Предстояла работа. Голден был готов к решению Ричарда Баркли и уже начал работу над бумагами. Он купил за свою жизнь сотни изданий, телевизионных станций и предприятий, поэтому его юристы и исполнители были готовы присоединить к империи Голдена «Высокую моду». Трудность состояла в том, чтобы сделать все как можно быстрее, пока никто не передумал и пока слишком многим не стало известно, что происходит.
Сол нажал кнопку повторного набора на устройстве, которое было присоединено к его телефону. Непонятный черный ящичек мог не только мгновенно набрать закодированный номер, но и каким-то хитрым образом предохранял телефоны Сола от прослушивания.
— Здравствуй, Огден. — Огден Ливингстон был старшим юристом Сола Голдена и получал в год два миллиона. — Скажи, чтобы подготовили самолет. Сделка состоялась. Бумаги готовы?
— Да, мистер Голден.
— Я еду в аэропорт, — сказал Сол. — Я буду там через сорок минут.
— Да, мистер Голден.
— В самолете должно быть все необходимое, чтобы мы завершили нашу работу до прибытия в Нью-Йорк.
— Да, мистер Голден.
Солу нравилось заниматься делами в уединении черно-золотого реактивного самолета «Голден лимитед». Только там будут названы настоящие цифры покупки. Секретари-юристы занесут все данные в компьютер, и он изрыгнет контракт, который передаст «Высокую моду» Марти.
Сол сделал глубокий вдох. Потом другой. И еще один. Казалось, он не может вобрать в себя достаточно кислорода из воздуха Беверли-Хиллз. Должно быть, сегодня висит смог третьей степени.
Он взял шерстяной свитер ручной вязки, который Марти заказала ему в Ирландии. В Нью-Йорке будет холодно. Разумеется, свитера недостаточно, но кто-нибудь из нью-йоркской квартиры встретит его в аэропорту Кеннеди и захватит теплое пальто. Может, в этом все и дело. Он, наверное, простудился.
Сол Голден нажал кнопку, давая знать персоналу, что готов ехать. Снаружи его шофер вышел из машины и открыл заднюю дверцу, чтобы, выйдя из больших двойных дверей своего дома, который он купил для Марти, Сол мог сразу же сесть в автомобиль.
В машине он налил себе бренди и улыбнулся. Почему бы не позвонить ей? Он снял трубку, а огромный «роллс-ройс» уже спешил к частному аэропорту.
— Международный разговор, — сказал Сол, сжимая в пальцах хрустальный бокал. — Отель «Георг V»… миссис Голден.

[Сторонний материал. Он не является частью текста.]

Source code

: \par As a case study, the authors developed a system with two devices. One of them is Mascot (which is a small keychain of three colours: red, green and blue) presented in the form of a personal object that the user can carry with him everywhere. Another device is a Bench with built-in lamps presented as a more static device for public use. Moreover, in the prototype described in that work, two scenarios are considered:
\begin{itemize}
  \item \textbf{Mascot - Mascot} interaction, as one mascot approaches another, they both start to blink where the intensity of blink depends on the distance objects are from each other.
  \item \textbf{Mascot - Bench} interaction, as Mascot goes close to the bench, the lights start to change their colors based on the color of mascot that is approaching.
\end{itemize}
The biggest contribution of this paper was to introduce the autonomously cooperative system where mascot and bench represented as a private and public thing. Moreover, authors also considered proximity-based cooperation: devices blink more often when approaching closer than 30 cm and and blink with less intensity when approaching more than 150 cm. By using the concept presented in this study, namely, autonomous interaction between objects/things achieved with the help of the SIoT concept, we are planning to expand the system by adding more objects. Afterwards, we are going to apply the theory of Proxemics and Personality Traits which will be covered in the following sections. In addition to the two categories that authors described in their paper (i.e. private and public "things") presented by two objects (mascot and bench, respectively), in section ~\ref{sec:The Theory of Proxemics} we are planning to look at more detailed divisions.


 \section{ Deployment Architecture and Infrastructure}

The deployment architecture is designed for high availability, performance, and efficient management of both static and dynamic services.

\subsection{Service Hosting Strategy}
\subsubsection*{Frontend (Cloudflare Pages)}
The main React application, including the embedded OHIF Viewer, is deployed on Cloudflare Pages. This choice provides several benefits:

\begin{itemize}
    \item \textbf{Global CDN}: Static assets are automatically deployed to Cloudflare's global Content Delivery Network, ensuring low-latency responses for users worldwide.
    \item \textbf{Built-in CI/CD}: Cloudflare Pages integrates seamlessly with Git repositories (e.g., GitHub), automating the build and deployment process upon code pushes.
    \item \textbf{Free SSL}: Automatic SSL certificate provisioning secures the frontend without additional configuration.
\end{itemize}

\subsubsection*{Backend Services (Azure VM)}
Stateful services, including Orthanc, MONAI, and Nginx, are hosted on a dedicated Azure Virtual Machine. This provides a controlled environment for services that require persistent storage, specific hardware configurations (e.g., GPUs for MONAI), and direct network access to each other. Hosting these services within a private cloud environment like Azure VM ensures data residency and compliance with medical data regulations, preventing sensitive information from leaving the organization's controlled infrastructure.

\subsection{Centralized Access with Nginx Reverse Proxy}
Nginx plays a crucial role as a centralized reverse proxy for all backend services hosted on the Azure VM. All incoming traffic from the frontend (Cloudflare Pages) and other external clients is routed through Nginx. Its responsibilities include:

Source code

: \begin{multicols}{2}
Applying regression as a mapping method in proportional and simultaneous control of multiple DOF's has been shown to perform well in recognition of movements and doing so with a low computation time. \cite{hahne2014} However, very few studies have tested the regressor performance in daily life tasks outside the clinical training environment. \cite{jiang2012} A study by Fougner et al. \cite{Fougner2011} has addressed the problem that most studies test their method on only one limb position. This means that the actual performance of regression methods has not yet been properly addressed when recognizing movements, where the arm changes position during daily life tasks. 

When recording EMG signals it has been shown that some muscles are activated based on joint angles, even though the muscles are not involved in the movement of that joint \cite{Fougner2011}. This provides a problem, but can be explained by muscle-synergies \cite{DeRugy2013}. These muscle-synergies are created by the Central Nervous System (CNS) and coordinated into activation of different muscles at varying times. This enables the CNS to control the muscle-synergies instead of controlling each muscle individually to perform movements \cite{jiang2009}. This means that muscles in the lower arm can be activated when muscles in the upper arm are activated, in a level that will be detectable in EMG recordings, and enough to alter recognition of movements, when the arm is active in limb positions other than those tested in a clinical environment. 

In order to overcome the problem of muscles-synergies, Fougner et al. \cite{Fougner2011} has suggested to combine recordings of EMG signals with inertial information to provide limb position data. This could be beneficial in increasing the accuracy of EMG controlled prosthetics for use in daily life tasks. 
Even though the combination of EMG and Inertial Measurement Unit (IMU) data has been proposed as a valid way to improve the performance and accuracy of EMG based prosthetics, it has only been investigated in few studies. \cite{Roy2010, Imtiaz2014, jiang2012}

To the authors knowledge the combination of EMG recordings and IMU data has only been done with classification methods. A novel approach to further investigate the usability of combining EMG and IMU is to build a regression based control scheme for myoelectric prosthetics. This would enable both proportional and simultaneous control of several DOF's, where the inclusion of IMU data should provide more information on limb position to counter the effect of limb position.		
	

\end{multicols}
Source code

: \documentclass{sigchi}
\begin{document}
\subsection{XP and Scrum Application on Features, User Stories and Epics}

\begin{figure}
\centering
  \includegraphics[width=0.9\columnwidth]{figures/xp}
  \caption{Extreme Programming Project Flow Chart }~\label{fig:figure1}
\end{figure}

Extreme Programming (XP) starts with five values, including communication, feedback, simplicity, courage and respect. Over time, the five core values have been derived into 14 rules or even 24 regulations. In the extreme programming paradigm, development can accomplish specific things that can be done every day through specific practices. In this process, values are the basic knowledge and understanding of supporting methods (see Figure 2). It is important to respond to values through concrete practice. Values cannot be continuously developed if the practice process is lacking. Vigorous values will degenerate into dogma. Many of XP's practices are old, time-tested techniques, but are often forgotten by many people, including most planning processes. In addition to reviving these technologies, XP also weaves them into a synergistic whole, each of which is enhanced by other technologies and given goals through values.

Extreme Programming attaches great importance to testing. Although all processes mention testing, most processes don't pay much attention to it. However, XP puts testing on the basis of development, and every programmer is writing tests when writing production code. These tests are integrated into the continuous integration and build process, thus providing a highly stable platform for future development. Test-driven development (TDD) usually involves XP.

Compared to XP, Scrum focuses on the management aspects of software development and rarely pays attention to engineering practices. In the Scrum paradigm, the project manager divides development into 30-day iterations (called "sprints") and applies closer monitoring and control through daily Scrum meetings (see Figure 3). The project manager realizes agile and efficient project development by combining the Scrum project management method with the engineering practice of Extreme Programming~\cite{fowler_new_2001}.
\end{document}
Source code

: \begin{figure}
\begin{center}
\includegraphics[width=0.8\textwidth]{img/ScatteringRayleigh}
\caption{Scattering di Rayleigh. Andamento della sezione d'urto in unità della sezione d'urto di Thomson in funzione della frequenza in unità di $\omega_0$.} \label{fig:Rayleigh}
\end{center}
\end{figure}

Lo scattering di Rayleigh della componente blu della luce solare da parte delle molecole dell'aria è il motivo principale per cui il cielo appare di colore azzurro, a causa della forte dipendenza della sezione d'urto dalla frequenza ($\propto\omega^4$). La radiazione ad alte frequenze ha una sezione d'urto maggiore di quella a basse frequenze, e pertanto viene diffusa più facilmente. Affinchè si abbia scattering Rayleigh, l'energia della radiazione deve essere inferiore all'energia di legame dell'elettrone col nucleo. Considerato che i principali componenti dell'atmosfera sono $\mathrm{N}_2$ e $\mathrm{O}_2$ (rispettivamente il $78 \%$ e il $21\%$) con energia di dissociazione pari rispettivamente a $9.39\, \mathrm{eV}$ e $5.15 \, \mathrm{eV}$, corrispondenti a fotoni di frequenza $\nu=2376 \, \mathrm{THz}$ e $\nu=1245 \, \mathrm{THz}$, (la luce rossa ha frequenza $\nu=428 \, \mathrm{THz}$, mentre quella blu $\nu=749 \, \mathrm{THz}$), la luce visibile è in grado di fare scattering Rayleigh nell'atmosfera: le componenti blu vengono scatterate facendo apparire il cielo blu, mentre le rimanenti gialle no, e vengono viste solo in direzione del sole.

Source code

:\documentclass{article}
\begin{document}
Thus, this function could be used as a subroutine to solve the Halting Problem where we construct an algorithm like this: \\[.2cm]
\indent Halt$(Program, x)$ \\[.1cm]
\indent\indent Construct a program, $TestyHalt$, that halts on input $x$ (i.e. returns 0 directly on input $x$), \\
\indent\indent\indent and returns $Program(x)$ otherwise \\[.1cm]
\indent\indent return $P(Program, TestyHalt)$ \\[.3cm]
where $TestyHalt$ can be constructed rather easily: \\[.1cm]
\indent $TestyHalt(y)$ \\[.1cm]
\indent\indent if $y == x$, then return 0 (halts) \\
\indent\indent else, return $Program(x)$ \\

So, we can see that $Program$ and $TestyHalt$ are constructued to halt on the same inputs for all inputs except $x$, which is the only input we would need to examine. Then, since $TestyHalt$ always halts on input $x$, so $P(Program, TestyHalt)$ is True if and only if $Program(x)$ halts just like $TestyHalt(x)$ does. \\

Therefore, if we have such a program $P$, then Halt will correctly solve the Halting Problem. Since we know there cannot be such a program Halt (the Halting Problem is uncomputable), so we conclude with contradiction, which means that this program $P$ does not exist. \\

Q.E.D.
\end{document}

Сол даже не потрудился говорить по-французски. В его мире люди говорили на языке Сола Голдена.
Звонок… второй… третий. Эти странные старомодные звонки были такой же неотъемлемой частью телефонной системы Франции, как и ее несовершенство.
— Алло.
— Здравствуй, милая, — сказал Голден в трубку. — Подумал, что стоит позвонить.
— У тебя все хорошо? — спросила сразу насторожившаяся Марти.
— Конечно. А что со мной может случиться? Ты же знаешь, я здоров как бык.
— Ах ты мой бык. — Марти усмехнулась.
— Просто решил сообщить, что, пока ты тратишь во Франции все мои деньги на одежду, я купил тебе одну безделицу, которую ты так хотела иметь.
Она поняла, что это значит. Но, прожив с ним не одно десятилетие, она также знала, что Сол любит поиграть в свою любимую игру — угадай-что-я-тебе-купил.
— Скорее скажи! Что это? — стала умолять она.
— Догадайся.
— Драгоценности?
— Конечно, нет. У тебя уже есть все драгоценности мира.
— Тогда, должно быть, одежда.
— Никакой одежды. В этом доме всего тридцать пять комнат. Для платьев места уже нет. И ты знаешь, что я предпочитаю тебя вообще без одежды.